(Source data begins)
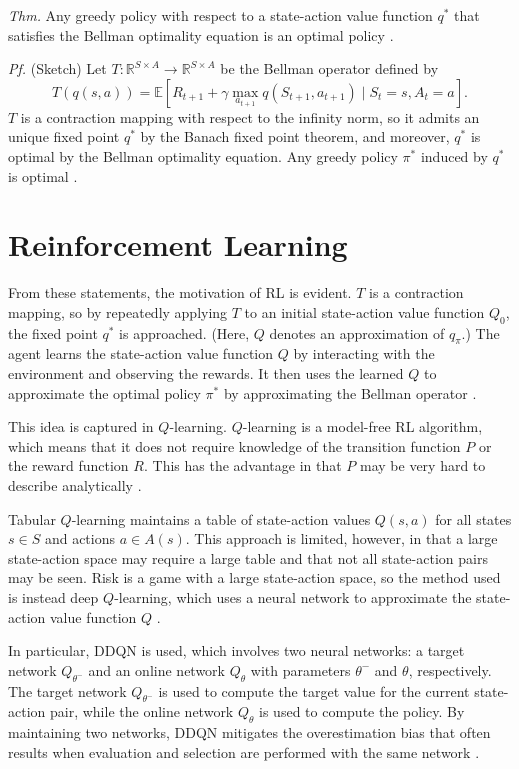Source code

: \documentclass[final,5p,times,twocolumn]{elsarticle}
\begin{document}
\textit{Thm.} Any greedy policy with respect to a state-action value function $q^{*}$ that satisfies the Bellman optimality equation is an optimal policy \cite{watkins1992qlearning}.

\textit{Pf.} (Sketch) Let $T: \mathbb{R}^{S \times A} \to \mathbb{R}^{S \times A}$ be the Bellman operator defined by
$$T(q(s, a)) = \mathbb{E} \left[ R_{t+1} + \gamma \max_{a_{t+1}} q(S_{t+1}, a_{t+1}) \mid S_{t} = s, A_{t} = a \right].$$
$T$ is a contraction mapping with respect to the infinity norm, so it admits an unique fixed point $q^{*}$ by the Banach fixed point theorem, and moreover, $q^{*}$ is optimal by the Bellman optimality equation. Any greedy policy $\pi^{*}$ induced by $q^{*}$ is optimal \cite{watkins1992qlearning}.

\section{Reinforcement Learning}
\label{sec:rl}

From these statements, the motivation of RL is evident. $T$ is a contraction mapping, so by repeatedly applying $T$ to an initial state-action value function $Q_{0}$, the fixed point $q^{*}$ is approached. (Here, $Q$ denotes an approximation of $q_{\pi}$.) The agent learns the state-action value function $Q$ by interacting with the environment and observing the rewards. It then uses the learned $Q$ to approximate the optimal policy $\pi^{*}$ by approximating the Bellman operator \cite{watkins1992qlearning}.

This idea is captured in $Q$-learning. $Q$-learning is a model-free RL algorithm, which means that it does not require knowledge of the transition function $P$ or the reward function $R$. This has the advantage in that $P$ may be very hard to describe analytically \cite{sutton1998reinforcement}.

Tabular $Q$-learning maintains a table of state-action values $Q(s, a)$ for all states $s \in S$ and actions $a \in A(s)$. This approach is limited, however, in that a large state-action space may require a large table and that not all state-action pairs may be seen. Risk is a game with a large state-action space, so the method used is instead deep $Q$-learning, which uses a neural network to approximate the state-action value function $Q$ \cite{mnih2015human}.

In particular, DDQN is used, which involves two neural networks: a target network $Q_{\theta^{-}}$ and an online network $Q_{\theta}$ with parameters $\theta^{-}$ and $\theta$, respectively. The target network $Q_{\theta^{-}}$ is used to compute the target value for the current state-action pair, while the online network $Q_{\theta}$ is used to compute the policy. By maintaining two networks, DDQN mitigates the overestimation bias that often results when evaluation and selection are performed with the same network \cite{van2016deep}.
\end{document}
(Source data ends)
### Work instruction
Produce a word-for-word copy of the records, omitting all images.

### Exercise result
Source code

: \documentclass[final,5p,times,twocolumn]{elsarticle}
\begin{document}
\textit{Thm.} Any greedy policy with respect to a state-action value function $q^{*}$ that satisfies the Bellman optimality equation is an optimal policy \cite{watkins1992qlearning}.

\textit{Pf.} (Sketch) Let $T: \mathbb{R}^{S \times A} \to \mathbb{R}^{S \times A}$ be the Bellman operator defined by
$$T(q(s, a)) = \mathbb{E} \left[ R_{t+1} + \gamma \max_{a_{t+1}} q(S_{t+1}, a_{t+1}) \mid S_{t} = s, A_{t} = a \right].$$
$T$ is a contraction mapping with respect to the infinity norm, so it admits an unique fixed point $q^{*}$ by the Banach fixed point theorem, and moreover, $q^{*}$ is optimal by the Bellman optimality equation. Any greedy policy $\pi^{*}$ induced by $q^{*}$ is optimal \cite{watkins1992qlearning}.

\section{Reinforcement Learning}
\label{sec:rl}

From these statements, the motivation of RL is evident. $T$ is a contraction mapping, so by repeatedly applying $T$ to an initial state-action value function $Q_{0}$, the fixed point $q^{*}$ is approached. (Here, $Q$ denotes an approximation of $q_{\pi}$.) The agent learns the state-action value function $Q$ by interacting with the environment and observing the rewards. It then uses the learned $Q$ to approximate the optimal policy $\pi^{*}$ by approximating the Bellman operator \cite{watkins1992qlearning}.

This idea is captured in $Q$-learning. $Q$-learning is a model-free RL algorithm, which means that it does not require knowledge of the transition function $P$ or the reward function $R$. This has the advantage in that $P$ may be very hard to describe analytically \cite{sutton1998reinforcement}.

Tabular $Q$-learning maintains a table of state-action values $Q(s, a)$ for all states $s \in S$ and actions $a \in A(s)$. This approach is limited, however, in that a large state-action space may require a large table and that not all state-action pairs may be seen. Risk is a game with a large state-action space, so the method used is instead deep $Q$-learning, which uses a neural network to approximate the state-action value function $Q$ \cite{mnih2015human}.

In particular, DDQN is used, which involves two neural networks: a target network $Q_{\theta^{-}}$ and an online network $Q_{\theta}$ with parameters $\theta^{-}$ and $\theta$, respectively. The target network $Q_{\theta^{-}}$ is used to compute the target value for the current state-action pair, while the online network $Q_{\theta}$ is used to compute the policy. By maintaining two networks, DDQN mitigates the overestimation bias that often results when evaluation and selection are performed with the same network \cite{van2016deep}.
\end{document}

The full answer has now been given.